It all started back in 2005 - at least officially. Anatoly has long been the brains and the muscle behind the PP Shirshov Institute of Oceanology, Russian Academy of Sciences in Moscow, the guys who own and operate the world's deepest diving submersibles, MIR-1 and MIR-2. This ownership includes, of course the submersibles' mothership, RV Akademik Keldysh, a fleet of support craft and equipment, and a host of people to maintain and operate them.

The Shirshov Institute has been Anatoly's baby since before the collapse of the Soviet Union, and since that time, he has built it into one of the world's premier oceanographic research institutes.

RV Keldysh is one of the largest oceanographic support vessels in the World. She is equipped with a range of laboratories, and is the only vessel in the world capable of supporting the operation of two deep-diving submersibles simultaneously. Keldysh can accommodate a total of 130 personnel, and up to 35 of these berths are allocated to visiting scientists, filmmakers or other charter groups.

The world of research oceanography is not always capable of utilizing the total available oceanographic support systems. When these systems lie idle, they lose money, and in the world of research, that is nothing but bad.

During the late 1990s, Australian Adventurer Mike McDowell developed "High Adventure - High-Dollar Travel Expeditions," taking well-heeled clients up Everest, and renting Russian icebreakers in the off season to take adventurers to the North Pole - for a price. Club member Ralph White met McDowell, and introduced him to Anatoly and his research fleet. They reasoned that well-heeled paying customers could underwrite operations during slack periods. This would allow Anatoly to keep his ships, submersibles, support equipment, and personnel in peak condition, and even underwrite some of the oceanographic research. White suggested Titanic, and the rest, he says, "is history."

Together with McDowell and Adventurers' Club of Los Angeles member Don Walsh, pilot of the Trieste on its historic dive to the bottom of the Challenger Deep, Anatoly created Deep Ocean Expeditions (DOE) in 2005. They set out to take paying passengers to the Titanic, to the Bismark, to the undersea volcanos near the Azores, and to the ocean bottom at the North Pole.

On June 28, 2006, DOE formally announced the launch of the Deep Frontier Expedition project, an ambitious and exciting multi-year, multi-ocean expedition aboard the RV Keldysh, and utilizing the twin Mir submersibles.

Project Manager Rob McCallum said: "The combination of a large oceanographic vessel with the unique abilities the twin extreme depth submersibles and a world class side-scan sonar system, will provide us with an amazing exploration capability. The Deep Frontier Expedition will involve private adventurers, scientists, filmmakers and those interested in conducting operations at extreme depth. It's a unique opportunity for anyone wishing to accomplish something in the deep ocean."

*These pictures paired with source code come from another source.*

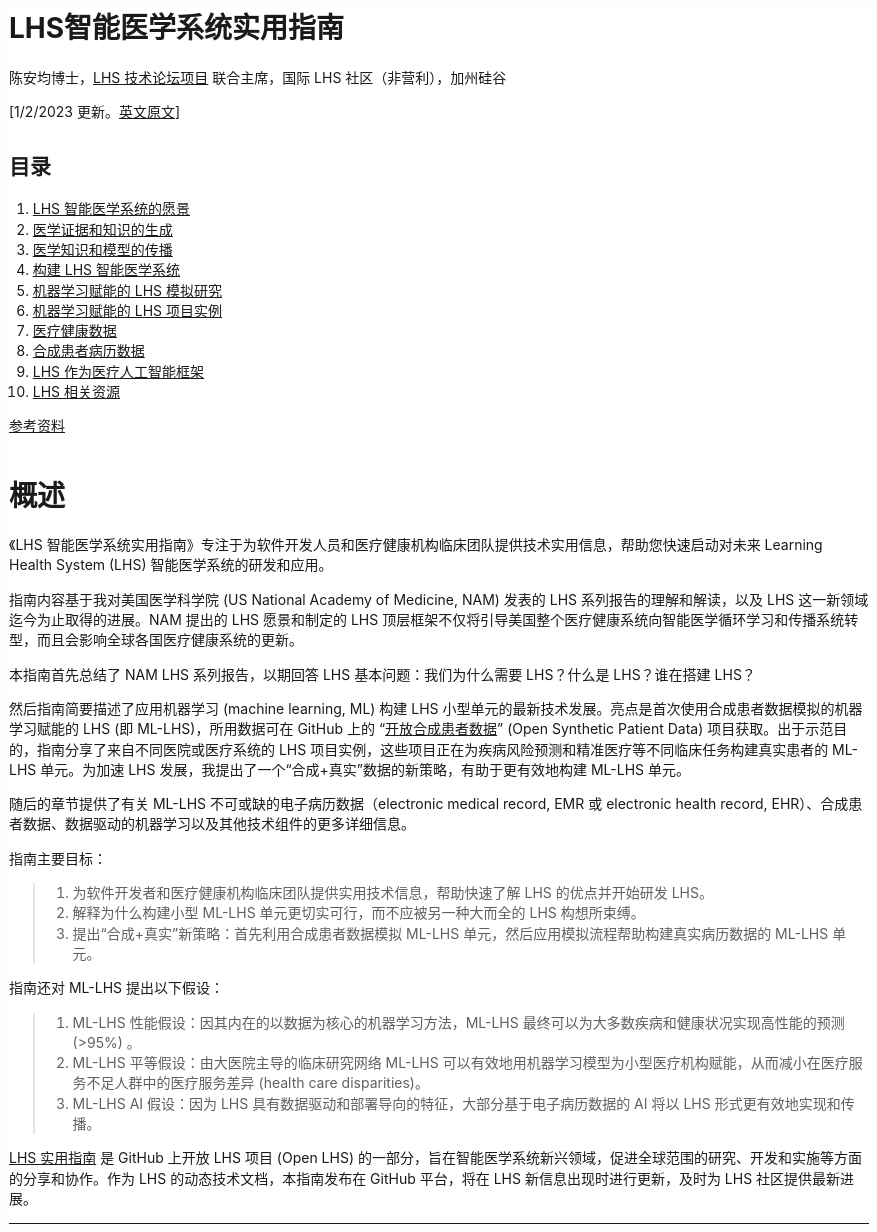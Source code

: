# LHS智能医学系统实用指南

陈安均博士，[LHS 技术论坛项目](https://www.learninghealth.org/2020-lhs-technology-forum) 联合主席，国际 LHS 社区（非营利），加州硅谷

[1/2/2023 更新。[英文原文](index.md)]

## 目录

1. [LHS 智能医学系统的愿景](#1-lhs)
2. [医学证据和知识的生成](#2)
3. [医学知识和模型的传播](#3)
4. [构建 LHS 智能医学系统](#4-lhs)
5. [机器学习赋能的 LHS 模拟研究](#5-lhs)
6. [机器学习赋能的 LHS 项目实例](#6-lhs)
7. [医疗健康数据](#7)
8. [合成患者病历数据](#8)
9. [LHS 作为医疗人工智能框架](#9-lhs)
10. [LHS 相关资源](#10-lhs)

[参考资料](#_24)

# 概述

《LHS 智能医学系统实用指南》专注于为软件开发人员和医疗健康机构临床团队提供技术实用信息，帮助您快速启动对未来 Learning Health System (LHS) 智能医学系统的研发和应用。

指南内容基于我对美国医学科学院 (US National Academy of Medicine, NAM) 发表的 LHS 系列报告的理解和解读，以及 LHS 这一新领域迄今为止取得的进展。NAM 提出的 LHS 愿景和制定的 LHS 顶层框架不仅将引导美国整个医疗健康系统向智能医学循环学习和传播系统转型，而且会影响全球各国医疗健康系统的更新。

本指南首先总结了 NAM LHS 系列报告，以期回答 LHS 基本问题：我们为什么需要 LHS？什么是 LHS？谁在搭建 LHS？ 

然后指南简要描述了应用机器学习 (machine learning, ML) 构建 LHS 小型单元的最新技术发展。亮点是首次使用合成患者数据模拟的机器学习赋能的 LHS (即 ML-LHS)，所用数据可在 GitHub 上的 “[开放合成患者数据](https://github.com/lhs-open/synthetic-data)” (Open Synthetic Patient Data) 项目获取。出于示范目的，指南分享了来自不同医院或医疗系统的 LHS 项目实例，这些项目正在为疾病风险预测和精准医疗等不同临床任务构建真实患者的 ML-LHS 单元。为加速 LHS 发展，我提出了一个“合成+真实”数据的新策略，有助于更有效地构建 ML-LHS 单元。

随后的章节提供了有关 ML-LHS 不可或缺的电子病历数据（electronic medical record, EMR 或 electronic health record, EHR）、合成患者数据、数据驱动的机器学习以及其他技术组件的更多详细信息。 

指南主要目标： 
>1.	为软件开发者和医疗健康机构临床团队提供实用技术信息，帮助快速了解 LHS 的优点并开始研发 LHS。
>2.	解释为什么构建小型 ML-LHS 单元更切实可行，而不应被另一种大而全的 LHS 构想所束缚。 
>3.	提出“合成+真实”新策略：首先利用合成患者数据模拟 ML-LHS 单元，然后应用模拟流程帮助构建真实病历数据的 ML-LHS 单元。 

指南还对 ML-LHS 提出以下假设： 
>1.	ML-LHS 性能假设：因其内在的以数据为核心的机器学习方法，ML-LHS 最终可以为大多数疾病和健康状况实现高性能的预测 (>95%) 。 
>2.	ML-LHS 平等假设：由大医院主导的临床研究网络 ML-LHS 可以有效地用机器学习模型为小型医疗机构赋能，从而减小在医疗服务不足人群中的医疗服务差异 (health care disparities)。 
>3.	ML-LHS AI 假设：因为 LHS 具有数据驱动和部署导向的特征，大部分基于电子病历数据的 AI 将以 LHS 形式更有效地实现和传播。

[LHS 实用指南](https://github.com/lhs-open/lhs-guide) 是 GitHub 上开放 LHS 项目 (Open LHS) 的一部分，旨在智能医学系统新兴领域，促进全球范围的研究、开发和实施等方面的分享和协作。作为 LHS 的动态技术文档，本指南发布在 GitHub 平台，将在 LHS 新信息出现时进行更新，及时为 LHS 社区提供最新进展。

---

The Deep Frontier Expedition was designed to be a multi-year voyage that will see RV Keldysh visit five oceans. Her anticipated voyage plan would see her undertake a range of exciting projects in the Atlantic, Pacific, Indian, Arctic and Southern Oceans. According to DOE Project scientist Peter Batson: "The expedition will see Keldysh accomplish many dives in areas previously unseen by humans, so I guess it's inevitable that we will see things that have never been seen before. It's a chance to gather data about the deep sea that can be used to help us better understand and manage the oceans that surround us."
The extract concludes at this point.